Le Baron Perché, d’Italo Calvino

      Après avoir lu il y a pas mal de temps Le Vicomte pourfendu et Le Chevalier inexistant d’Italo Calvino, je m’étais gardé de côté Le Baron perché du même auteur. Ces trois livres forment la trilogie Nos Ancêtres, contes philosophiques au ton humoristique. Les titres, aussi surprenants puissent-ils paraître, décrivent exactement la situation du héros. Le Vicomte pourfendu et Le Chevalier inexistant présentent tous deux un élément de merveilleux (un corps, pourfendu en deux dans le sens de la hauteur, continuant à vivre pour l’un ; et une armure vide maintenue à l’existence par simple volonté pour l’autre) mais Le Baron perché fait exception en présentant un postulat plus réaliste mais tout aussi surprenant : un jeune garçon monté dans un arbre qui n’en est plus jamais redescendu.

    Suite à une dispute avec ses parents, Côme, fils aîné d’une baronnie, décide d’aller se percher dans les arbres et jure de n’en plus jamais redescendre.
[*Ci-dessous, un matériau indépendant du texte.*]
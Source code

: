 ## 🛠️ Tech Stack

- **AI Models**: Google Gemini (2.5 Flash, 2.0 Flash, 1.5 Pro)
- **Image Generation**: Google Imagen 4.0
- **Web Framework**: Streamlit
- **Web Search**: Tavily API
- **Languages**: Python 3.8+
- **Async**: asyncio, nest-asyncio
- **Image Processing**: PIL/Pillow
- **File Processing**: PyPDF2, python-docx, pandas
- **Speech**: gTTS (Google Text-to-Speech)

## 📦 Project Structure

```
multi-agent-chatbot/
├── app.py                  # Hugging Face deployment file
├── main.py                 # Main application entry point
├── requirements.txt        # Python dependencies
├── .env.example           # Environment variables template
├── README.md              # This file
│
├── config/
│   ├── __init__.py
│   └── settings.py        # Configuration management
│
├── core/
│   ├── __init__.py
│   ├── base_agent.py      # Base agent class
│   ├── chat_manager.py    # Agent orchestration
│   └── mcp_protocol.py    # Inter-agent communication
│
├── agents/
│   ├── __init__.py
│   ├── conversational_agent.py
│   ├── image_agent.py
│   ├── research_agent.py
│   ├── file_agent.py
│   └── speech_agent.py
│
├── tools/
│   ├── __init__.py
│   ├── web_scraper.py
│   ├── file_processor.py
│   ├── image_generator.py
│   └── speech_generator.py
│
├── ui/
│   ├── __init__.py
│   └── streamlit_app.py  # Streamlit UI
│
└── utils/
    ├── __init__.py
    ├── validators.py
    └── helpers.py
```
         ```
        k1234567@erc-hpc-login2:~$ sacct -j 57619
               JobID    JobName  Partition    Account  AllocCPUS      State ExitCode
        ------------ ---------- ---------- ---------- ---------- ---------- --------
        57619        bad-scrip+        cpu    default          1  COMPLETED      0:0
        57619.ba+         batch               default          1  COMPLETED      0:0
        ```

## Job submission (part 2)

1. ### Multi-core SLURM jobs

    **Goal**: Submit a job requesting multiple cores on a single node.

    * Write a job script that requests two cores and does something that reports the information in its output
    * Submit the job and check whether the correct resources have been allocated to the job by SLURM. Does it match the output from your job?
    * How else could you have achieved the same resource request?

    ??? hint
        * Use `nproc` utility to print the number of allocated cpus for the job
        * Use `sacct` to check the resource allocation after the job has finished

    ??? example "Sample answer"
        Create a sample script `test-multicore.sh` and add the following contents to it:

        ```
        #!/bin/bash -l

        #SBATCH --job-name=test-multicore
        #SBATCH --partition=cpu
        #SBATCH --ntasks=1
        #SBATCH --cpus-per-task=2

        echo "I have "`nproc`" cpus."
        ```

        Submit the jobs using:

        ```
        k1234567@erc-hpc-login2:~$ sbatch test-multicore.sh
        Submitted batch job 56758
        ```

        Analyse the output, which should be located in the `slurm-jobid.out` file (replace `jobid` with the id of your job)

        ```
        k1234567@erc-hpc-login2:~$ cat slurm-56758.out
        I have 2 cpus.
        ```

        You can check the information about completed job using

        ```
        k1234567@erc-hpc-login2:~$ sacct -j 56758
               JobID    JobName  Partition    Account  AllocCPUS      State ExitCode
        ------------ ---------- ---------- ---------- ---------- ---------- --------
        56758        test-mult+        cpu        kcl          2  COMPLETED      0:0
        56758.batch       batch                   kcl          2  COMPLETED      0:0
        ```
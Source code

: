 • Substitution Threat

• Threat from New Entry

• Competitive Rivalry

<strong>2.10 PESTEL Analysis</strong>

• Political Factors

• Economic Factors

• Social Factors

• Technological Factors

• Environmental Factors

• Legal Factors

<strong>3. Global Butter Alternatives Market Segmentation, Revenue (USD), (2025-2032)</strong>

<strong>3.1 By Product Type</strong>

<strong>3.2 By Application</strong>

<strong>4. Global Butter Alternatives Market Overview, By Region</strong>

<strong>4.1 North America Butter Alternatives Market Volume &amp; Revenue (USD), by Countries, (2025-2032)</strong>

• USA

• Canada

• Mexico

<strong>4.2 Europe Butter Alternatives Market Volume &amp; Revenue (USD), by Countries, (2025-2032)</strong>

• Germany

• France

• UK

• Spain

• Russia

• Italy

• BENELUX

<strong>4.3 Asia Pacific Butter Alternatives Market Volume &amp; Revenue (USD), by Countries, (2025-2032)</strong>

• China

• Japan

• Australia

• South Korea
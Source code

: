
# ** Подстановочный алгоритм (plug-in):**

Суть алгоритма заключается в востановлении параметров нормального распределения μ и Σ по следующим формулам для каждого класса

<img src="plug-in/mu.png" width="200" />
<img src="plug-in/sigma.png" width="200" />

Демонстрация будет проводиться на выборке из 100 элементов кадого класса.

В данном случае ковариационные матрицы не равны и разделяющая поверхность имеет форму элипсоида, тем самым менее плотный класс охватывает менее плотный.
Si cela passe d’abord pour un caprice que tout le monde pense temporaire, les années vont défiler sans que Côme ne redescende effectivement de son arbre. Raconté par son jeune frère, le roman fait le récit de la vie de Côme dans les arbres et de la façon toute particulière qu’il a, malgré tout, de s’intégrer à la société.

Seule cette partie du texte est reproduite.